18th May 2014 Entered Albania believing it to be a poor and backward place but so far it isn’t at all. Our camping area welcomed us with coffee and a floral arrangement. The amenities among the best we have seen, and at a reasonable price. Albanians are very friendly, surprisingly, I haven’t seen anyone with white hair and pink eyes, supermarkets well stocked, ATM’s with both Euros and Lek’s (local currency). Lek is also the nickname of our middle daughter so we had to come here.
19h May 2014 We visited the ruins today. Not the ancient ones but the modern ones. In fact so modern that they haven’t even been completed yet. They are illegal buildings that the police have demolished or at least half demolished, with slabs left remaining at eccentric angles, steel reinforcement jutting up and demented staircases just like an Escher sketch (not Etch A Sketch), all left unfenced for the children to play in.
Motored inland to see a natural spring bubbling up out of a mountain along with four bus loads of high school students complete with western “attitude”. The scale of it is what makes it worth seeing, it is huge, and it issues crystal water that makes the river hues, a blue the colour of Zanzibar’s beaches. We then motored further inland to see some more conventional ruins at Gjirokastra and if you can pronounce that you must be an Albanian.
Now camped at Kranea near Himara at a beach camping area along with twenty or so Germans with their mobile homes (tag along tour). They are a happy bunch and know how to produce a barrel of beer when necessary.

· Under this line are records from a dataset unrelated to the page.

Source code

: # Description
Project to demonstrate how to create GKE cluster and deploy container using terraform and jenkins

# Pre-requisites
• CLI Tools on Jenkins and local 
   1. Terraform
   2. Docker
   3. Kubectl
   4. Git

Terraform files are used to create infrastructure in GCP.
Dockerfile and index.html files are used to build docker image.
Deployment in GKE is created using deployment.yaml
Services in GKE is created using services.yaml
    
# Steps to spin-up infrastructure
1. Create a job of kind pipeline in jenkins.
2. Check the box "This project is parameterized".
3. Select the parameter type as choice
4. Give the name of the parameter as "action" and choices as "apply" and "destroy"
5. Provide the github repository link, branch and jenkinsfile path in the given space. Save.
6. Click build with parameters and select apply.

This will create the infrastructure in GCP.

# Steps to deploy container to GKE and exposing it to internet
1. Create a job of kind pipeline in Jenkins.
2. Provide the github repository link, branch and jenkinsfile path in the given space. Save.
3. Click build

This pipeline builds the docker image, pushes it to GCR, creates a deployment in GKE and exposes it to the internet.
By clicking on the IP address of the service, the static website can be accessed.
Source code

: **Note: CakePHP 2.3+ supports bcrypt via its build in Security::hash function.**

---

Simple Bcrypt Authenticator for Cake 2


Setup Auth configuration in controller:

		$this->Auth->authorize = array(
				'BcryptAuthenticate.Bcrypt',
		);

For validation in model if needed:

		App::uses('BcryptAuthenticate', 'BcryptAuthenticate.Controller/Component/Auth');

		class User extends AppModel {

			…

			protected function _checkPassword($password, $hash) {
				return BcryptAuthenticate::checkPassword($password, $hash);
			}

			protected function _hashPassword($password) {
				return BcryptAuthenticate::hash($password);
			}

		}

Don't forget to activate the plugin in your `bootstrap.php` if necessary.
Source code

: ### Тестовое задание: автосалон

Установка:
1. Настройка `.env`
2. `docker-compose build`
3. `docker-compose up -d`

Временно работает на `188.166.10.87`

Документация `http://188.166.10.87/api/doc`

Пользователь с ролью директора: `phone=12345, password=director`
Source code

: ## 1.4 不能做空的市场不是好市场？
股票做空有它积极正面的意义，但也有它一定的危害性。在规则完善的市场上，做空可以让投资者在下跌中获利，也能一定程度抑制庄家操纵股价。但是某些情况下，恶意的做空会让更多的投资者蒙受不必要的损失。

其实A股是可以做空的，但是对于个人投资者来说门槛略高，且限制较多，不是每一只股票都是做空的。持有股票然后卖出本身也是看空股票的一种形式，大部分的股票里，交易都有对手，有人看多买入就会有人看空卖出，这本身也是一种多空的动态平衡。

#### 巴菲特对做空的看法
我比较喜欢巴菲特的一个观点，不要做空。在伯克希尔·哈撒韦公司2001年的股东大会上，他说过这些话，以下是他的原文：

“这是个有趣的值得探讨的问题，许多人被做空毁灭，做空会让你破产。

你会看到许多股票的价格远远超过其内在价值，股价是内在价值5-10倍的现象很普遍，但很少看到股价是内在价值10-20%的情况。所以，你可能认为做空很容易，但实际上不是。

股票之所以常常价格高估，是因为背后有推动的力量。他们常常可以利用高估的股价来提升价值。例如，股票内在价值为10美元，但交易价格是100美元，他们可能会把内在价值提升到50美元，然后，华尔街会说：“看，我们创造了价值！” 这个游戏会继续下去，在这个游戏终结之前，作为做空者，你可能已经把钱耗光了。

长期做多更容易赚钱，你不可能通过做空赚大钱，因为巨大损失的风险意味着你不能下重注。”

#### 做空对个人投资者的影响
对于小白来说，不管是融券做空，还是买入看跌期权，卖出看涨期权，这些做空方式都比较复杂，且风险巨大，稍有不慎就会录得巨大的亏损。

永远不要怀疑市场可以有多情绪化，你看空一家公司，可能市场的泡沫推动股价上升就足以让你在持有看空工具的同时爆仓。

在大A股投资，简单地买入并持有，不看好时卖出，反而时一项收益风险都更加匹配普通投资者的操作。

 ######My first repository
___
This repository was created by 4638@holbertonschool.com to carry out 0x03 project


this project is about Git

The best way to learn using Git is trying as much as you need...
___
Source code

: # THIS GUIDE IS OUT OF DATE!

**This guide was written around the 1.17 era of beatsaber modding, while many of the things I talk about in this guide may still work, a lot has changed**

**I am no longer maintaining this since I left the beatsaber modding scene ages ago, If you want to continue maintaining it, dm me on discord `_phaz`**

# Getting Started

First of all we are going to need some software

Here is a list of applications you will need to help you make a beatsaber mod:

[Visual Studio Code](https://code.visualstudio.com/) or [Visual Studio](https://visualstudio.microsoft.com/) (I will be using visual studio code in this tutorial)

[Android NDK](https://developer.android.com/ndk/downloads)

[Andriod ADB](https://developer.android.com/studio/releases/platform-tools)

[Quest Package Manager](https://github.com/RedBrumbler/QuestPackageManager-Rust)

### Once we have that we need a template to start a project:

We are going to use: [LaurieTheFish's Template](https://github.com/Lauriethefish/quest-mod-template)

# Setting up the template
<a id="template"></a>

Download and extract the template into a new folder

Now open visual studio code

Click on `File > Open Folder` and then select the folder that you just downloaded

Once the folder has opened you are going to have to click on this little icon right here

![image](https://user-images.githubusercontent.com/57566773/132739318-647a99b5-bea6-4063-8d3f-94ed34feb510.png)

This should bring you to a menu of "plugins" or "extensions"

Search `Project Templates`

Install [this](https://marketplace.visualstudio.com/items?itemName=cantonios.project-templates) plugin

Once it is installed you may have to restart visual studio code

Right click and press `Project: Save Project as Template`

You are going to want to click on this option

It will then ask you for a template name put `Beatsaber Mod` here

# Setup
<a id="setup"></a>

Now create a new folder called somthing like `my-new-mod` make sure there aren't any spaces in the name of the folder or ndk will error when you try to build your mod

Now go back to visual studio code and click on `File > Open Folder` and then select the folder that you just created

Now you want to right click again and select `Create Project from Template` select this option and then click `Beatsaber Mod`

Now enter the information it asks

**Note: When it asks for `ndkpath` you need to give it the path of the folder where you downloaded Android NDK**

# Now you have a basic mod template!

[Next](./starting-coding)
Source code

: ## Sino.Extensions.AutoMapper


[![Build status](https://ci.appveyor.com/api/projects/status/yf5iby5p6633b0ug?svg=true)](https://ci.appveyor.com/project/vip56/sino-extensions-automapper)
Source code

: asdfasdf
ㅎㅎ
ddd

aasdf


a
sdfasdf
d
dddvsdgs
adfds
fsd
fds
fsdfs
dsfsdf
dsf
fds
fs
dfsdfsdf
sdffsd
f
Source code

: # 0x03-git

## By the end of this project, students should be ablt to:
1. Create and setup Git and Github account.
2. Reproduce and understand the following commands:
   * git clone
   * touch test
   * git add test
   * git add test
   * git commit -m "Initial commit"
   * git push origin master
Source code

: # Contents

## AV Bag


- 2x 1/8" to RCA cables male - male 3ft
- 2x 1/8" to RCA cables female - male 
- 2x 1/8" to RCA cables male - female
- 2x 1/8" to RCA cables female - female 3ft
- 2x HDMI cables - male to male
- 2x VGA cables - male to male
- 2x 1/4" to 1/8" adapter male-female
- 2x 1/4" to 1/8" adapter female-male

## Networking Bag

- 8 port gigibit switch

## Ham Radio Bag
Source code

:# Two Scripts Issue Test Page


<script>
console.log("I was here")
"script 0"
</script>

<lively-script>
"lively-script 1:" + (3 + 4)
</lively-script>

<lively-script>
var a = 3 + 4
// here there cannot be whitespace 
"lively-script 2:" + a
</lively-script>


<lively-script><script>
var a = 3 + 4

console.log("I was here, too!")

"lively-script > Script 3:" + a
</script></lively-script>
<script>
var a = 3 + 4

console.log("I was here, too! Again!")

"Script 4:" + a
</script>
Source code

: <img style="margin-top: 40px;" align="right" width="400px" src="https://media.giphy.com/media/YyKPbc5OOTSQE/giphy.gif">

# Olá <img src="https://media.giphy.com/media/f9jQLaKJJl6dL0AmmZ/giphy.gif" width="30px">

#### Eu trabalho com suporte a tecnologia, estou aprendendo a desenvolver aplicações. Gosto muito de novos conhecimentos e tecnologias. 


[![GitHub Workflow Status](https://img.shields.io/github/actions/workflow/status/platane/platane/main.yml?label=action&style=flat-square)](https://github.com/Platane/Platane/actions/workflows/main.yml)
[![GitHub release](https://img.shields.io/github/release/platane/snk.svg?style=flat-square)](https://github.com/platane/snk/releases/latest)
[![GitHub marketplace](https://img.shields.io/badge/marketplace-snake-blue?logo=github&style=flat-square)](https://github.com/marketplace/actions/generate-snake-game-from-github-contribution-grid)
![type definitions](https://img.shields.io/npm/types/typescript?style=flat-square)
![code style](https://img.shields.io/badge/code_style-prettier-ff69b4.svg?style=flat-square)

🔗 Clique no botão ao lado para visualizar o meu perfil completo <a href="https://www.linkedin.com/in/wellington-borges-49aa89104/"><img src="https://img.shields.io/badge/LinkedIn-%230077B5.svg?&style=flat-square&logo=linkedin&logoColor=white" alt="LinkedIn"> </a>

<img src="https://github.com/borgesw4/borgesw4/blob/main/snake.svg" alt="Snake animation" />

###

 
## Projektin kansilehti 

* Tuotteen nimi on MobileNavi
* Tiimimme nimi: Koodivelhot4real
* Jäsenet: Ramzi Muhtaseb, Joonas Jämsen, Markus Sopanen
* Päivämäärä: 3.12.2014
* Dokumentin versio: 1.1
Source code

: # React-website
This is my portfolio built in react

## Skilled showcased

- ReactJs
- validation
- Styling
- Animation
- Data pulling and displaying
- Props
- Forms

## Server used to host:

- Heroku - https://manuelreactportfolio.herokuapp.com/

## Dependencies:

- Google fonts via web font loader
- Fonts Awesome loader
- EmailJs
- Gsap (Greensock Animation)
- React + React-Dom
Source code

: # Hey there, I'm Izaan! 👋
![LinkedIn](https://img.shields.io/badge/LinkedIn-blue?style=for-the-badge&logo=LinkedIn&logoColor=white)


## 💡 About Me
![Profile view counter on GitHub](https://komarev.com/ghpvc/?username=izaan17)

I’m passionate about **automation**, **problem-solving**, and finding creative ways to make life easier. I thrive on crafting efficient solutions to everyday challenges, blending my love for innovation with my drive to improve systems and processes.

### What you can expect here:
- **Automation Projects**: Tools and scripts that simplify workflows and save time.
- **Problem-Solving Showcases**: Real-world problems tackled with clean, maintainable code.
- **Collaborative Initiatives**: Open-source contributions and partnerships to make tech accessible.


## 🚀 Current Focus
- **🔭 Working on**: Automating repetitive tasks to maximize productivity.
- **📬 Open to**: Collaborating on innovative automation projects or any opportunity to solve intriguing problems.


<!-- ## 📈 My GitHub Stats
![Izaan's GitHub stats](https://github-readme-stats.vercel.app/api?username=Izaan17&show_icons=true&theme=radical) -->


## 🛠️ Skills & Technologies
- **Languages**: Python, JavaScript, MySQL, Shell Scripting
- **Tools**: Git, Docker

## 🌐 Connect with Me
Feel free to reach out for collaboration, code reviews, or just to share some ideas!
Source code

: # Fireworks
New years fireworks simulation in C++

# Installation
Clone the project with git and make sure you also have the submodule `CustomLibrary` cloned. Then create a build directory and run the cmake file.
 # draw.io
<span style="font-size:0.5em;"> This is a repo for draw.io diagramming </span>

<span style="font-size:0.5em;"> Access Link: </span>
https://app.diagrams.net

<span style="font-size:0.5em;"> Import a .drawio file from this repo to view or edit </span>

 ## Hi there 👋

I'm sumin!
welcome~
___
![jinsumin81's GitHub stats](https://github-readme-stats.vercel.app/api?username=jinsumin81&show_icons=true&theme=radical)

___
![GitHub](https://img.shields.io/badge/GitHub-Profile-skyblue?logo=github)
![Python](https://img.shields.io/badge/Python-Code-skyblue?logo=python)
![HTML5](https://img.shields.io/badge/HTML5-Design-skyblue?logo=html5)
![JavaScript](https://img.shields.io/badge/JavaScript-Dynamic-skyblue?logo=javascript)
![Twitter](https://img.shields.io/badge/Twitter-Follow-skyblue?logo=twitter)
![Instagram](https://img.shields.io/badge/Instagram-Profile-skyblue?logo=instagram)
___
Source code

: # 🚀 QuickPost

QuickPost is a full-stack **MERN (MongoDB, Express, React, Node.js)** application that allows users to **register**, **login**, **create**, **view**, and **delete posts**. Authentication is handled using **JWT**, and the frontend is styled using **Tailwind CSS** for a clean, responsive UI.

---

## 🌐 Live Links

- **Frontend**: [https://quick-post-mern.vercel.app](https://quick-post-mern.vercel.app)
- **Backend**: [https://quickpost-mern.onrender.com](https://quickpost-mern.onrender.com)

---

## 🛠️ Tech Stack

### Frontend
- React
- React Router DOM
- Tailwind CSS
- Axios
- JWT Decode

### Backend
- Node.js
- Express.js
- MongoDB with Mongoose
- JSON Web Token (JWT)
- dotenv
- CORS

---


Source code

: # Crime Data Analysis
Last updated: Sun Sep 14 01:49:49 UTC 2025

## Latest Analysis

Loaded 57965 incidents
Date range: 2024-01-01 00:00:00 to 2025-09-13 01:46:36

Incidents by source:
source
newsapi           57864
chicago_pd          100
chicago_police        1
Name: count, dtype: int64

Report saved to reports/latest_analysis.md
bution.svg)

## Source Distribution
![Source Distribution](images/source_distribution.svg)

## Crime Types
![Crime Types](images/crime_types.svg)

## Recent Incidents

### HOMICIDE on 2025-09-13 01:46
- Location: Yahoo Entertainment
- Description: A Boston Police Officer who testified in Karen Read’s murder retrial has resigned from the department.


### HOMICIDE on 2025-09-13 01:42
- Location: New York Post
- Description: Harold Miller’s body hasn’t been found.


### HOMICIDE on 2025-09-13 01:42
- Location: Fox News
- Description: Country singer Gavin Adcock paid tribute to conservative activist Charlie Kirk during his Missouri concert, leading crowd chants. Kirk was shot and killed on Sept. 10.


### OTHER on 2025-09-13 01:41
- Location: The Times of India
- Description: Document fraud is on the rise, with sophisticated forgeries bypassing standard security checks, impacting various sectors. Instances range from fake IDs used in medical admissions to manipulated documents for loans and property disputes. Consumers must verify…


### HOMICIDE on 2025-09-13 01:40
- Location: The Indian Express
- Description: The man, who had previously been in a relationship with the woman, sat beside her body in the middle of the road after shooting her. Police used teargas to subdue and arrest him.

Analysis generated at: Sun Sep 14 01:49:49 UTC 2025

20th May 2014 Albanian campgrounds are a cut above, with ultrasonic guided soap dispensers, electronic hand driers and marblesque tiling that appears to be sterilised. The back roads are a little dodgy but supermarkets do take Visa card and no toll on their motorway.
Apparently Albania is the biggest exporter of cannabis in Europe. I do see a hell of a lot of black Mercs and BMW’s on the roads.
Throughout Albania there are many mushroom like structures of varying sizes. These bunkers were built by their President, Hoxha, during their fifty years as a closed Communist country, to repel an imaginary threat and they are indestructible and unremoveable. No other use for them has been thought of as yet.
22nd May 2014 Over the last couple of days we have visited the old towns of Berat and Kruje both of which have a castle at the top of the hill, cobble stone streets, three hundred year old houses and a bazaar. These old castles are still inhabited, having village sized populations, so you can walk around and see life in progress more or less as it were two or three hundred years ago, they could be called ethnological museums.
Now camped at Lake Shkodra Resort Camping area, which is to be recommended, right on Lake Shkodra.
Drove into town (Shkodra) in the morning to look around. The lovely old section of the town found us at an exhibition of old photographs dating from the 1850’s (the Marubi family) showing Albanian traditional clothing and customs, images such as chieftains armed to the teeth with curved swords and daggers or tribal wedding ceremonies. The quality of these photo’s rival anything we can take on our schmick digital job. See analogue ain’t so bad!